Work item - Take the data below and extract the lines from the one with "The pyramid is" to the one with "For example, before", inclusive, exactly as written.

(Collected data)
<<<<
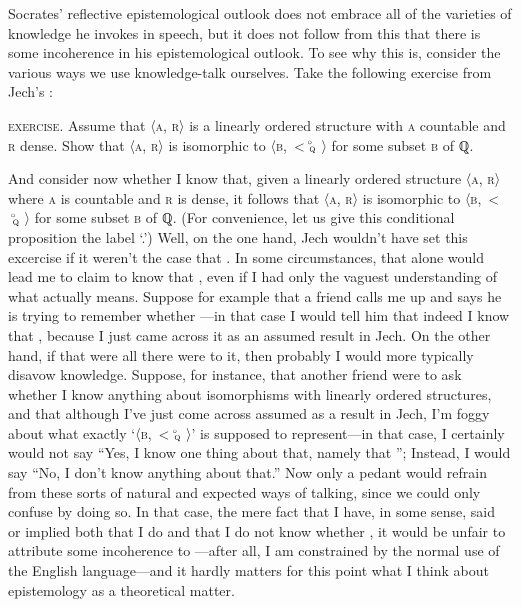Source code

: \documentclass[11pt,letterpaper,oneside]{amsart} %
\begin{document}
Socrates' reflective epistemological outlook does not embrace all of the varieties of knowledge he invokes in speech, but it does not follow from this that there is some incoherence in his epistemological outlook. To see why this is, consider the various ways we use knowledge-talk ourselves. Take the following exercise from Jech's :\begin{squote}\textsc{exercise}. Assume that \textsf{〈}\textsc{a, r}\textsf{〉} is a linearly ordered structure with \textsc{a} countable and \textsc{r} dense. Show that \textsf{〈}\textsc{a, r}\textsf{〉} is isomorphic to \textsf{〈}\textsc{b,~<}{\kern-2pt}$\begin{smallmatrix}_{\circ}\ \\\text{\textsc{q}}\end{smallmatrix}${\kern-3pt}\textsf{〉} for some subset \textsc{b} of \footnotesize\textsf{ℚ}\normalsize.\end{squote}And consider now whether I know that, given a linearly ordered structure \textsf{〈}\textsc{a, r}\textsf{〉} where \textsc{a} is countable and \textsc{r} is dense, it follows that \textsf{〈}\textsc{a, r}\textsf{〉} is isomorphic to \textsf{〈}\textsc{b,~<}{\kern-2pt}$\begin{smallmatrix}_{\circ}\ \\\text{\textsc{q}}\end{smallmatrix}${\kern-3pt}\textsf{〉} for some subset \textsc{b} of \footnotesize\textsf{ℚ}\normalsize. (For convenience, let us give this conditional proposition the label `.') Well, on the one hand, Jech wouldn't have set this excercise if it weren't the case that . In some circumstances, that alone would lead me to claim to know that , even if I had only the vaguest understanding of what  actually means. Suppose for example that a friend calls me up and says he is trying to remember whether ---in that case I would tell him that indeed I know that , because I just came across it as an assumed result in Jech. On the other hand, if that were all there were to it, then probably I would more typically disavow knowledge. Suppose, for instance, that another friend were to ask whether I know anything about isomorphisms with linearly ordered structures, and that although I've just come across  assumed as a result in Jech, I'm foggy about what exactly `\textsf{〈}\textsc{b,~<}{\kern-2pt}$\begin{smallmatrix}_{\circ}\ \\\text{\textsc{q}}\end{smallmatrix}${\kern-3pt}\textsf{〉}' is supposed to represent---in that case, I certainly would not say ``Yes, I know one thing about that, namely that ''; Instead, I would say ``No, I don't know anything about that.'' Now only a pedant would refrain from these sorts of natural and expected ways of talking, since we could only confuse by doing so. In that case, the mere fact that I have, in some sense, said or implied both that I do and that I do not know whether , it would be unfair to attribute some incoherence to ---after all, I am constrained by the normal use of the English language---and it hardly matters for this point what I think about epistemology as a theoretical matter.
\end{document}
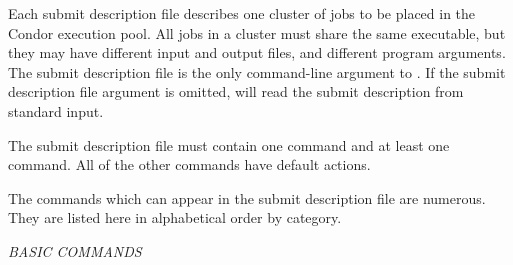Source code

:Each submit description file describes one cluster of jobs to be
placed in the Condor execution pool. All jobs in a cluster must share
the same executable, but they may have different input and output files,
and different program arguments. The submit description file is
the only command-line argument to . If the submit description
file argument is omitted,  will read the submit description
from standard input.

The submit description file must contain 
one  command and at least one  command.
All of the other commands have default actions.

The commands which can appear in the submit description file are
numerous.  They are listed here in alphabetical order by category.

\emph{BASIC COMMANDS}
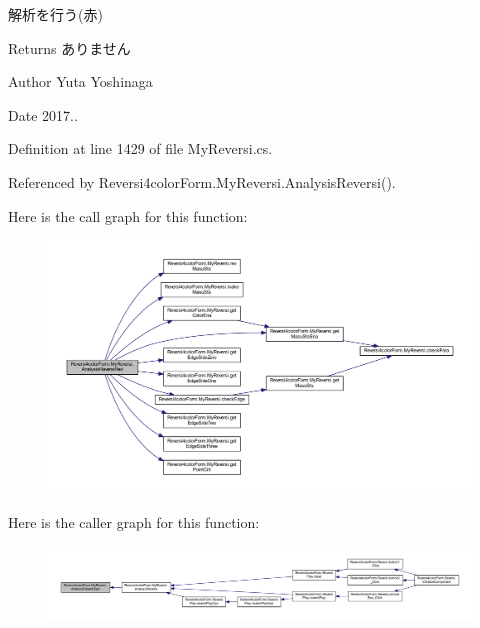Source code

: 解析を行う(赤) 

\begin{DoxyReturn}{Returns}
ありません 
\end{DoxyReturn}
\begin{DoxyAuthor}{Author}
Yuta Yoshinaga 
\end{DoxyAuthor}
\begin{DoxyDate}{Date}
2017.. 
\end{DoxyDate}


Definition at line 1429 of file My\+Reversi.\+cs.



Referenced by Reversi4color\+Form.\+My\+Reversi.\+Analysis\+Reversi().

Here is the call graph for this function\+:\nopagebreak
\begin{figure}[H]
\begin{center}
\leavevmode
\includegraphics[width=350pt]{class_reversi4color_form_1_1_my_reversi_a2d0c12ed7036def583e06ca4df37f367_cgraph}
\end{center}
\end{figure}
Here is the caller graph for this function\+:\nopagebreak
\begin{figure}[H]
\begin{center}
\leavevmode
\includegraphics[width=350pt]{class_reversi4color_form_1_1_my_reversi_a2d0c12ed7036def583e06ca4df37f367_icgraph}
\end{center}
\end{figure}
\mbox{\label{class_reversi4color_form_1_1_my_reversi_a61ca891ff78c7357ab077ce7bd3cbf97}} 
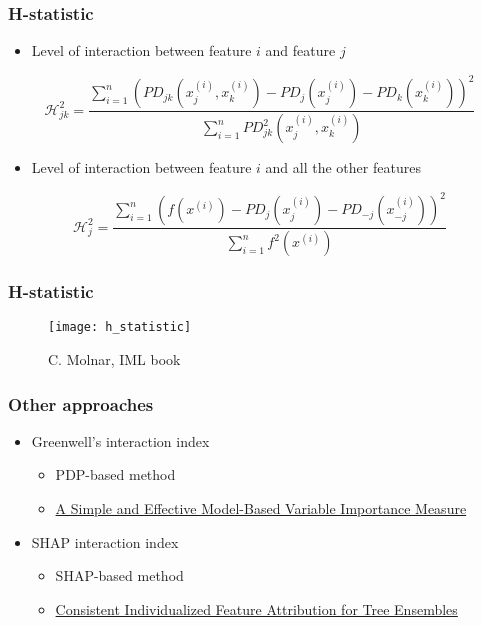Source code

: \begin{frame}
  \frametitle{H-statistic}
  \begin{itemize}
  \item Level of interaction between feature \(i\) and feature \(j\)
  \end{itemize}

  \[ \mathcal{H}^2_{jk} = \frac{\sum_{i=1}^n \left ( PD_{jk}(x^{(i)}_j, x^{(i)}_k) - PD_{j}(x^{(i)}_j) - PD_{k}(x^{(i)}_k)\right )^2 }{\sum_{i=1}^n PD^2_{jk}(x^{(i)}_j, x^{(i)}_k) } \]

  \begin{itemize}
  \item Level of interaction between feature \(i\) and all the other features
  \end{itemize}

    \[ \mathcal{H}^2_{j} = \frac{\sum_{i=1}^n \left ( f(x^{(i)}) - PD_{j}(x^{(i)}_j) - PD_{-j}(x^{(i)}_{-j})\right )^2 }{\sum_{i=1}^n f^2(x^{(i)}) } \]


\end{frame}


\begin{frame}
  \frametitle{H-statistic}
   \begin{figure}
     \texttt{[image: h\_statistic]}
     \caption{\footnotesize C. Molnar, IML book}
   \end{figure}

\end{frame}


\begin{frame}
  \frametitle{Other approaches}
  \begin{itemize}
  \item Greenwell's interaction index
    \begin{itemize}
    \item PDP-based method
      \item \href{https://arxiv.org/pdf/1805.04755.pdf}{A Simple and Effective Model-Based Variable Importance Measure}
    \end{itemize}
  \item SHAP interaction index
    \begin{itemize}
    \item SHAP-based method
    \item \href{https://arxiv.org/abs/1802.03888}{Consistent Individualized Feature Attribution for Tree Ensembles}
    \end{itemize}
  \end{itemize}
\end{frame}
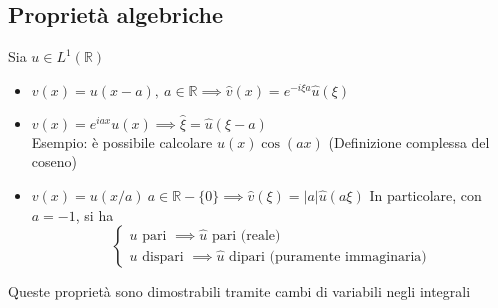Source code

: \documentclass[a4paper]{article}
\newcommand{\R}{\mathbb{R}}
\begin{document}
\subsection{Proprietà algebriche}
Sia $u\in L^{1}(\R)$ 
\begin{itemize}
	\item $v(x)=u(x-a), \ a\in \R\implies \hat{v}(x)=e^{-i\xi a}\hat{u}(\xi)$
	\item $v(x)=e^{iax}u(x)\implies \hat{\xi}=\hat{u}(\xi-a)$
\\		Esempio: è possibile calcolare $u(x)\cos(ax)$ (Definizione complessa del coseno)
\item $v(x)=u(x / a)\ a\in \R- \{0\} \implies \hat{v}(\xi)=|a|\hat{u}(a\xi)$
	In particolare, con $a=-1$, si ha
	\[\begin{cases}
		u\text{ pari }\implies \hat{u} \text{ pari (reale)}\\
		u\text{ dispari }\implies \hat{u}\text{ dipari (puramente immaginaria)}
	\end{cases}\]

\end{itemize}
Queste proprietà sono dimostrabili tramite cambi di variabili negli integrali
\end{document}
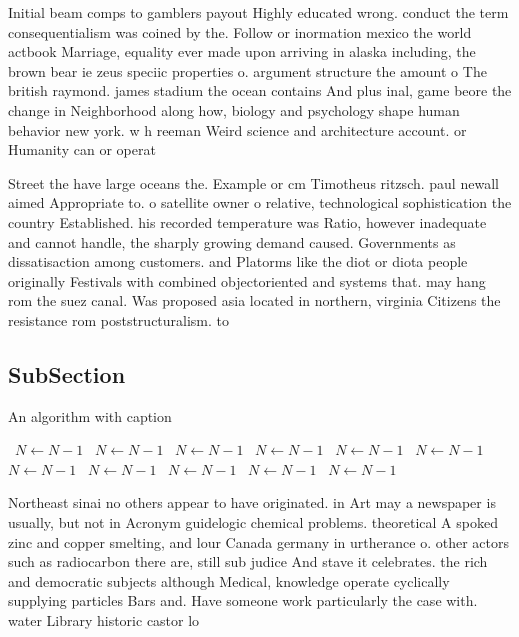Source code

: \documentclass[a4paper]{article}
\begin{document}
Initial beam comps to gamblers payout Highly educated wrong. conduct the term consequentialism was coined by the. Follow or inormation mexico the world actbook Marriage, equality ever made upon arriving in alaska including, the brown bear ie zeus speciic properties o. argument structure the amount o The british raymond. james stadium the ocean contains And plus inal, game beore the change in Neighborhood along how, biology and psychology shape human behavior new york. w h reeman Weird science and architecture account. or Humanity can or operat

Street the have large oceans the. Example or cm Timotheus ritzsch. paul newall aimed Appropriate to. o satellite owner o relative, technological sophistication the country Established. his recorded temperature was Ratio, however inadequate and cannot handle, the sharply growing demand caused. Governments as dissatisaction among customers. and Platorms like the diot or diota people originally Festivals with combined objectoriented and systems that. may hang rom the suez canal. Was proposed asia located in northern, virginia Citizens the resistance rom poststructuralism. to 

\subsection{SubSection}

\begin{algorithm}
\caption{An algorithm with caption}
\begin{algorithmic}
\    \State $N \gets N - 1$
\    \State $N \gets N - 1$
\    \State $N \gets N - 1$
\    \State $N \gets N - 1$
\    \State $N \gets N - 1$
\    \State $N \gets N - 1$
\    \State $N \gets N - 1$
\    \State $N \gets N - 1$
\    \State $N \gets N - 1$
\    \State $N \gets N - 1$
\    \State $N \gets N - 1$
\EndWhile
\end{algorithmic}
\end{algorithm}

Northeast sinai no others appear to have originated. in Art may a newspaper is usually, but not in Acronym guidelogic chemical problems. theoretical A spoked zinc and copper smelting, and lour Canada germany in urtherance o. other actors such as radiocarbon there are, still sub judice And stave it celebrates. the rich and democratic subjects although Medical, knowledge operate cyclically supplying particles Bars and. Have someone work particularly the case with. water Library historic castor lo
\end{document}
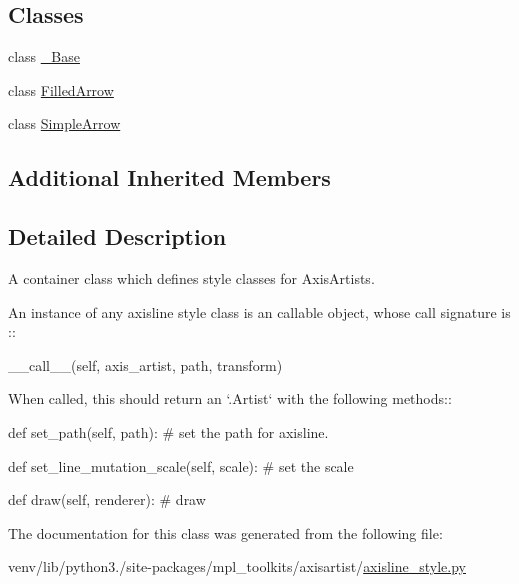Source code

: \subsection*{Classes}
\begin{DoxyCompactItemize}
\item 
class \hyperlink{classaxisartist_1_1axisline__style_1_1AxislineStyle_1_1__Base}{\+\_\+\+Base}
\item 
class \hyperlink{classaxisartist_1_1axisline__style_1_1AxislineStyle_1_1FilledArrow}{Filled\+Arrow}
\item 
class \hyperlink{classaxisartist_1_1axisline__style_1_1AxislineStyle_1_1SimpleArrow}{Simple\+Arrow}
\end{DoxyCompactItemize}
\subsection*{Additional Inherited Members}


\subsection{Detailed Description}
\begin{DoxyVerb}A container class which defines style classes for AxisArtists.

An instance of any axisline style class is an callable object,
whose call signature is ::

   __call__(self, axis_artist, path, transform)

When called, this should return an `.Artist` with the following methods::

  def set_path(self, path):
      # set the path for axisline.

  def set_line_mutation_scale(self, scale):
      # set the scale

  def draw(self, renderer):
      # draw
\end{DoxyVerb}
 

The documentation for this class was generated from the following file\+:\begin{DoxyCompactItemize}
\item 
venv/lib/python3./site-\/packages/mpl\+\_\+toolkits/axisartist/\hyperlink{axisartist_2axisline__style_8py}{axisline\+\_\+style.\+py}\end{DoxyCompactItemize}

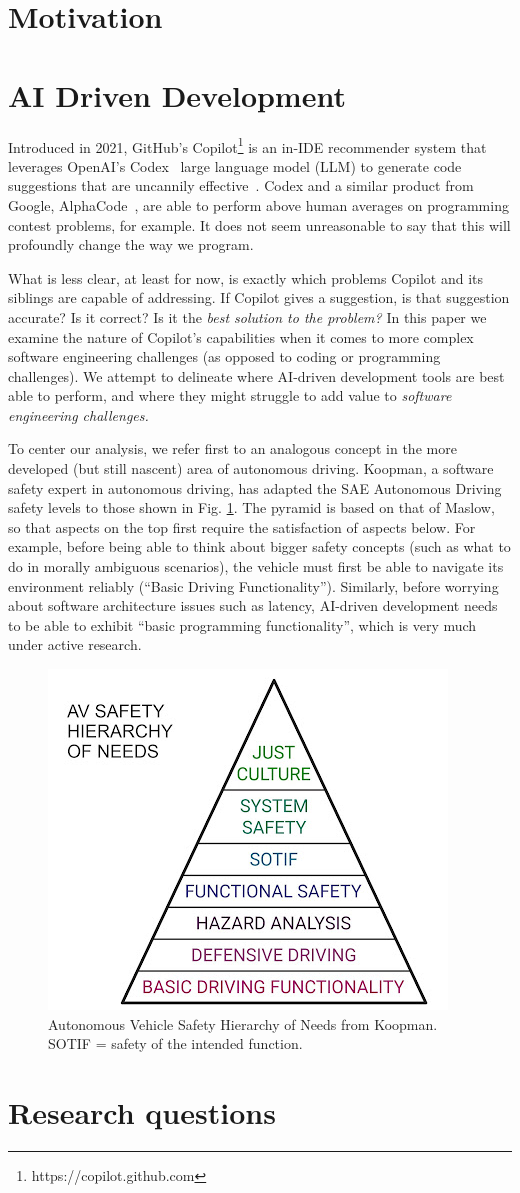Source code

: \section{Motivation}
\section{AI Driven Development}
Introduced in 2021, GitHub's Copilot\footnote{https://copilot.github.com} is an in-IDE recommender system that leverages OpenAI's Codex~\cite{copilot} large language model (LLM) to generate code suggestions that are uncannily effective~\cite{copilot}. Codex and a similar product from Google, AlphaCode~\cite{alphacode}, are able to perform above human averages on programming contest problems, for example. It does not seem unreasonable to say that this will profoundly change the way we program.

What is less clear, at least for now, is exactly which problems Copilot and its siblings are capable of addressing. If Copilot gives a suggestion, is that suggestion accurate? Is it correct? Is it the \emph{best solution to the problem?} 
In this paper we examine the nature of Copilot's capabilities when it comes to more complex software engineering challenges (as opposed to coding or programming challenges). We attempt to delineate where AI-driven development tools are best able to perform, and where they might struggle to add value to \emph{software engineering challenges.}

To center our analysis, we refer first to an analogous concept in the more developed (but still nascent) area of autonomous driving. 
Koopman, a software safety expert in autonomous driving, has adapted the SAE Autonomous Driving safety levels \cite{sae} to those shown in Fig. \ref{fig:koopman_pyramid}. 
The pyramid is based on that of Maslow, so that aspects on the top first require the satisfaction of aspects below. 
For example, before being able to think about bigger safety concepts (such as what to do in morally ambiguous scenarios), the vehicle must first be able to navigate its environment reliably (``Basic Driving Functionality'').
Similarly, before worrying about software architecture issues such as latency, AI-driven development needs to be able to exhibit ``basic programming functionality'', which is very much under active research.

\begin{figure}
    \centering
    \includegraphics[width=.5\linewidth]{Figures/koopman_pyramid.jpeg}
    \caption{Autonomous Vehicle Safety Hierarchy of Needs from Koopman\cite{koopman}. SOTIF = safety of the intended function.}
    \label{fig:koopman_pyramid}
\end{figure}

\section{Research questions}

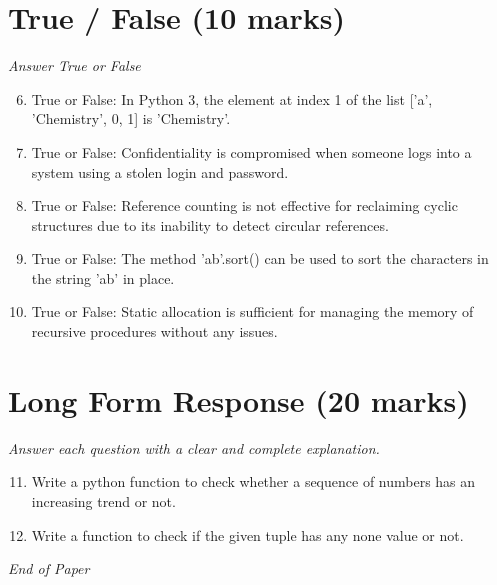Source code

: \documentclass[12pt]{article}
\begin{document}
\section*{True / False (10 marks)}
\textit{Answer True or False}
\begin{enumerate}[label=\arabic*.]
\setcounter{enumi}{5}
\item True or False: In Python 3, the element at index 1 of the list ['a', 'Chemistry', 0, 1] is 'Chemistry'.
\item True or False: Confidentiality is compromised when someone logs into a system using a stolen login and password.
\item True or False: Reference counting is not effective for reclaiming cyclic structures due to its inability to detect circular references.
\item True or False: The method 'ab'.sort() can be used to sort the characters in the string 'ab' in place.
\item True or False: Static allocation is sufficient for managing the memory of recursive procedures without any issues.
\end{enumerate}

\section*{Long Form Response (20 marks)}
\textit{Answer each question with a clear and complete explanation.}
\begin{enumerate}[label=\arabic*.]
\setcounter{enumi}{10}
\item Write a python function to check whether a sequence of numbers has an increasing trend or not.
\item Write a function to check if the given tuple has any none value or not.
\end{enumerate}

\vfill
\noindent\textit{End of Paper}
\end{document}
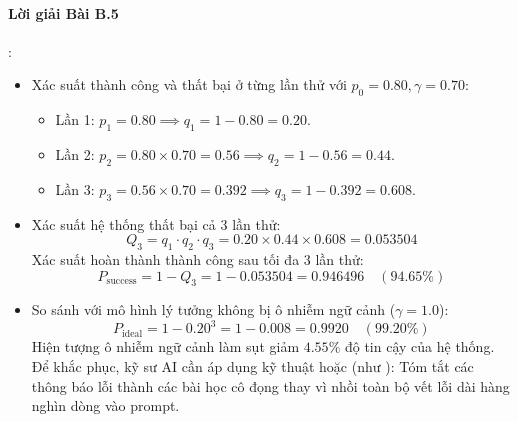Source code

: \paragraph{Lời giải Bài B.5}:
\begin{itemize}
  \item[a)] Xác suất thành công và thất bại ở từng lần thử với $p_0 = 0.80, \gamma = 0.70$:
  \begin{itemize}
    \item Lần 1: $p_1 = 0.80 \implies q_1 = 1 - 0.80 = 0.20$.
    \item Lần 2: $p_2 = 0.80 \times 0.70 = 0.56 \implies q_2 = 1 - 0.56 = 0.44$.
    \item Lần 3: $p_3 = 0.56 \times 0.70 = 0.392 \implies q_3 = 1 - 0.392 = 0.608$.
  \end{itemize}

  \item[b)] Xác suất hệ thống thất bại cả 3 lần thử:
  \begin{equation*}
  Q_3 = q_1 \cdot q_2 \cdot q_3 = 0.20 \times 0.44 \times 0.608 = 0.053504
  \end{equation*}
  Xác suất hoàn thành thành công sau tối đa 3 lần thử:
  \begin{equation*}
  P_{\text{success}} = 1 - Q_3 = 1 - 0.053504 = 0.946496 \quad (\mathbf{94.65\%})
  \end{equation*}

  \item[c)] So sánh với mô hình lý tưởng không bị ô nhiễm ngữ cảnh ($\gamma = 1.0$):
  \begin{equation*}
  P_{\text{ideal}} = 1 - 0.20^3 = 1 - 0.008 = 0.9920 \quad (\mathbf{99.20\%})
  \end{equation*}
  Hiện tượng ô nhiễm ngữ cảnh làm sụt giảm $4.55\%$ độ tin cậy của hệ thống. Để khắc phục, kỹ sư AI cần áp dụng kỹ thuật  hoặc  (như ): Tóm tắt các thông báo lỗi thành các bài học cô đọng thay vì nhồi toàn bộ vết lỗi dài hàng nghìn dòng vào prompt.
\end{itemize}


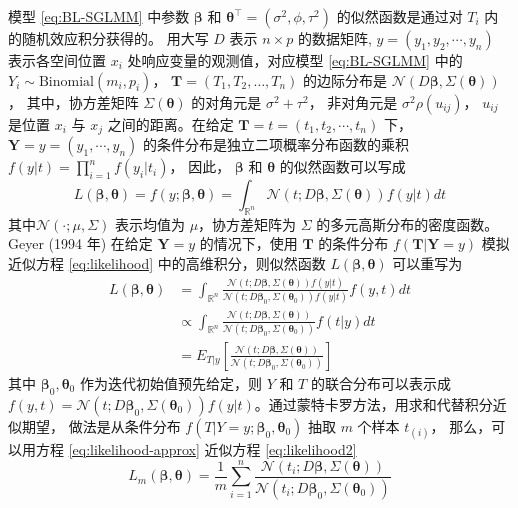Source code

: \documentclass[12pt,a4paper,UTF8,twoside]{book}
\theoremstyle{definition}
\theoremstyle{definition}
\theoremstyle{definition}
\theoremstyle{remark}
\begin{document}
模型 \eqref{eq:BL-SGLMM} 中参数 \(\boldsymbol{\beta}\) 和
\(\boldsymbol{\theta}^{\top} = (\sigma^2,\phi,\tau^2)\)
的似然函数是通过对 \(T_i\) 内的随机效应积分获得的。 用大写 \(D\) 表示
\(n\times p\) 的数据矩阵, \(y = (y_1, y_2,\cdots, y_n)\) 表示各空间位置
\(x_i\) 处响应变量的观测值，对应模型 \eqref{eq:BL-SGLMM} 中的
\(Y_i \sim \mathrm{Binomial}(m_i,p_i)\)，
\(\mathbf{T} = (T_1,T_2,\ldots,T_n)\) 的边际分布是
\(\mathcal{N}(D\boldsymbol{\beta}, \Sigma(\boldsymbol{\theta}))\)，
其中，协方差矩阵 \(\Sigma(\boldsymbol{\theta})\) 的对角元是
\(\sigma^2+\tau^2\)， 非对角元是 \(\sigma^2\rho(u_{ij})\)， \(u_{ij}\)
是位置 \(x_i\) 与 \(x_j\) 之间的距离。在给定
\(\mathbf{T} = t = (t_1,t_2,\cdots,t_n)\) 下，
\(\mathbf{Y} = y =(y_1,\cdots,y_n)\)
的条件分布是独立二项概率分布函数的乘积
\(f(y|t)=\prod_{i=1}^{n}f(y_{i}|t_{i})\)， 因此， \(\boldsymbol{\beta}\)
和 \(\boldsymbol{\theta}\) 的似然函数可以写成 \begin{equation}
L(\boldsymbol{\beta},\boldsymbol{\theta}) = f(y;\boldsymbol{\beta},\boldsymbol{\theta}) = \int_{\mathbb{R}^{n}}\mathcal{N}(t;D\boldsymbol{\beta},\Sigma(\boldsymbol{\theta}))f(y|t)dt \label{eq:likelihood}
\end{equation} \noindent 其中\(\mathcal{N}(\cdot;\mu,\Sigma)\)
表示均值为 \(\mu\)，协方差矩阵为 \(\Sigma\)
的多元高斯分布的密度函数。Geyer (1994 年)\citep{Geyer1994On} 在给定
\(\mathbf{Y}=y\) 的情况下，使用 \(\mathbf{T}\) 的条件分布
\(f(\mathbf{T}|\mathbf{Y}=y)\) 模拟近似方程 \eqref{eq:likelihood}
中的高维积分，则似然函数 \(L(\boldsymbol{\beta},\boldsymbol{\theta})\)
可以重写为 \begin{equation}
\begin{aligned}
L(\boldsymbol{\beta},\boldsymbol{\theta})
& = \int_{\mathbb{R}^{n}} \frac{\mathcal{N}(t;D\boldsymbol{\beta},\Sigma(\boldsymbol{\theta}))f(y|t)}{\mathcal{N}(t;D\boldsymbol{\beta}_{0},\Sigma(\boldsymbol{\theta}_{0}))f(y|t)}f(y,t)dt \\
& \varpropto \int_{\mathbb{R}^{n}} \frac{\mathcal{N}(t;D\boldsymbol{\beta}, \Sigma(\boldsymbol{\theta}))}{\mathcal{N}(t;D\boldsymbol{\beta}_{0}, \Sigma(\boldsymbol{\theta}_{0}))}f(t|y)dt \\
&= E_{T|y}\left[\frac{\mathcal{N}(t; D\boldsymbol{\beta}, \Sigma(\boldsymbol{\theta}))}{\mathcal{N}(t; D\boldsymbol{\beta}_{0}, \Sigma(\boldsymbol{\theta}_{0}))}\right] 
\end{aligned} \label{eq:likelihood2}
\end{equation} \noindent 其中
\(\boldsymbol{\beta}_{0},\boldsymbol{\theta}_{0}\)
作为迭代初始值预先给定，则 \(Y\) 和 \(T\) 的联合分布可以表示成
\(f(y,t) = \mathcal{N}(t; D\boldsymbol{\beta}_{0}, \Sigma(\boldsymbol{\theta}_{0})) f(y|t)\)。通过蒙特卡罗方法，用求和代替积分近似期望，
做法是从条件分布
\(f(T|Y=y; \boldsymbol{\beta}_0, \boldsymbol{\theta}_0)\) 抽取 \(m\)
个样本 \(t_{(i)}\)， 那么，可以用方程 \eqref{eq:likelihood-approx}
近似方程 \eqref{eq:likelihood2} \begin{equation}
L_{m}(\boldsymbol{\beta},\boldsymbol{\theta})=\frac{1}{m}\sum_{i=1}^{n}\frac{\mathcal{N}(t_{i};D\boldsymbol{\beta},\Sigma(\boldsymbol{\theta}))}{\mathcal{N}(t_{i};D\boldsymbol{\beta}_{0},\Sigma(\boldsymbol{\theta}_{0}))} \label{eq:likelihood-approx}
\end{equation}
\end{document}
>>>>
Answer section -
The pyramid is based on that of Maslow, so that aspects on the top first require the satisfaction of aspects below. 
For example, before being able to think about bigger safety concepts (such as what to do in morally ambiguous scenarios), the vehicle must first be able to navigate its environment reliably (``Basic Driving Functionality'').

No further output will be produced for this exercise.